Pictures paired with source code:
---

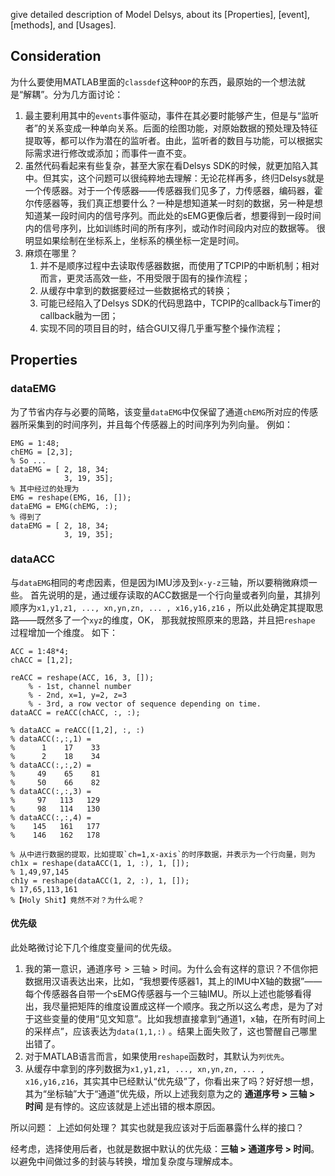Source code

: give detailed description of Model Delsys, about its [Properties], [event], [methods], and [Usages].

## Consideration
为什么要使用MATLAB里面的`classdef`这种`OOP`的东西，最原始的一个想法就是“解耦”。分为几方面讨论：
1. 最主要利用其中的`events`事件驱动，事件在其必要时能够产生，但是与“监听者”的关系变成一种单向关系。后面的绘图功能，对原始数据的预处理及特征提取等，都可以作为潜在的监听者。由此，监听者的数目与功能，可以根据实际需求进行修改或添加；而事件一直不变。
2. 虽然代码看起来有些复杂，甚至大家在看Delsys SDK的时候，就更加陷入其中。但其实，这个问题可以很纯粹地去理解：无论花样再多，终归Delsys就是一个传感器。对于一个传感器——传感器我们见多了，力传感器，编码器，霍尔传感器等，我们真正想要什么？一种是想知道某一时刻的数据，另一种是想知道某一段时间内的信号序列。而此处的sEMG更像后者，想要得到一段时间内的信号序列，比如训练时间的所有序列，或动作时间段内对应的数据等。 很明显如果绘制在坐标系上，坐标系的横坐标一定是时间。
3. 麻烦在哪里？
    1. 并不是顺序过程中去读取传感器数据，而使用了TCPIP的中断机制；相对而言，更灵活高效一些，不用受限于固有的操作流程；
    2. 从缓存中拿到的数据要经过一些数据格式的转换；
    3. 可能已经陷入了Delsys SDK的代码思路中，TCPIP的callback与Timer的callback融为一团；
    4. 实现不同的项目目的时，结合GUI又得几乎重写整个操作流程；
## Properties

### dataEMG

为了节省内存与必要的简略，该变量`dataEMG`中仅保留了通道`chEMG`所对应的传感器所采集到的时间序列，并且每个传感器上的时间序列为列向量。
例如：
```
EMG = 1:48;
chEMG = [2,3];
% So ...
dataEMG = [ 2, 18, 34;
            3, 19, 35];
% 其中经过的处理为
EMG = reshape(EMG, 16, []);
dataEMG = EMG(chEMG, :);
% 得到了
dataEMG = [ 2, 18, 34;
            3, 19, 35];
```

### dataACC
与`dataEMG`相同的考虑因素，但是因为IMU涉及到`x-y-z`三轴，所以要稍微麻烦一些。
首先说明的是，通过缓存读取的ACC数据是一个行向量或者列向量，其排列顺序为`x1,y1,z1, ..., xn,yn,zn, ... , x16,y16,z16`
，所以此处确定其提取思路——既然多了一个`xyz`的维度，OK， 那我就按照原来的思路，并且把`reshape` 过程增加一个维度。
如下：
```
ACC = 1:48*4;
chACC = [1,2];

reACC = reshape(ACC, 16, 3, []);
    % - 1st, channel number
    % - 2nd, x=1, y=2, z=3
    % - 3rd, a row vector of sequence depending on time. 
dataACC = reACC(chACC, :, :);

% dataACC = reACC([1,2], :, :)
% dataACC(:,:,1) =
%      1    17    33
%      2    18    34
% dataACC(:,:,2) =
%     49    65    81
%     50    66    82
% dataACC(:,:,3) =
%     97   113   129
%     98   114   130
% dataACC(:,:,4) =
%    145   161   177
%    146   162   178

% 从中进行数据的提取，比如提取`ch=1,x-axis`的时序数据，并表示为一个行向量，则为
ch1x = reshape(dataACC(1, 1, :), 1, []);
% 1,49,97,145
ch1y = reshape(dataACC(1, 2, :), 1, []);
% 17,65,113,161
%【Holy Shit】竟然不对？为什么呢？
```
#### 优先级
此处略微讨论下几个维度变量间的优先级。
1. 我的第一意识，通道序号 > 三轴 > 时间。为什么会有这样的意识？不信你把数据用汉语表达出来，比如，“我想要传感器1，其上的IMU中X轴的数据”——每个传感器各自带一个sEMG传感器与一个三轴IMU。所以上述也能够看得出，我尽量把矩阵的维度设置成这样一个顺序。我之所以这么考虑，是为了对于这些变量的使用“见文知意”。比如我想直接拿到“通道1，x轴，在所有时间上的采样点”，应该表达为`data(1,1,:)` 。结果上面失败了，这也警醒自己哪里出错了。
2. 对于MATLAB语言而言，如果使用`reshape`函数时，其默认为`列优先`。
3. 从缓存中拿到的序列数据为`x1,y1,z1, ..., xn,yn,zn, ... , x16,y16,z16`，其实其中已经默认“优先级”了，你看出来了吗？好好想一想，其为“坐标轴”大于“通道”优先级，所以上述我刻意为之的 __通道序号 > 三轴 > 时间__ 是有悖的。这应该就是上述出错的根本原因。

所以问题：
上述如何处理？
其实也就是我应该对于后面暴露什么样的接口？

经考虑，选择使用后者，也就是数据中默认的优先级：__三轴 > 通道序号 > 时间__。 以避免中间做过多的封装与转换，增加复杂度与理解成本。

---

YOUR ASSIGNMENT: The lines to return are those with the string "dataACC" in them; copy each from the entries above.

EXERCISE RESPONSE:
### dataACC
dataACC = reACC(chACC, :, :);
% dataACC = reACC([1,2], :, :)
% dataACC(:,:,1) =
% dataACC(:,:,2) =
% dataACC(:,:,3) =
% dataACC(:,:,4) =
ch1x = reshape(dataACC(1, 1, :), 1, []);
ch1y = reshape(dataACC(1, 2, :), 1, []);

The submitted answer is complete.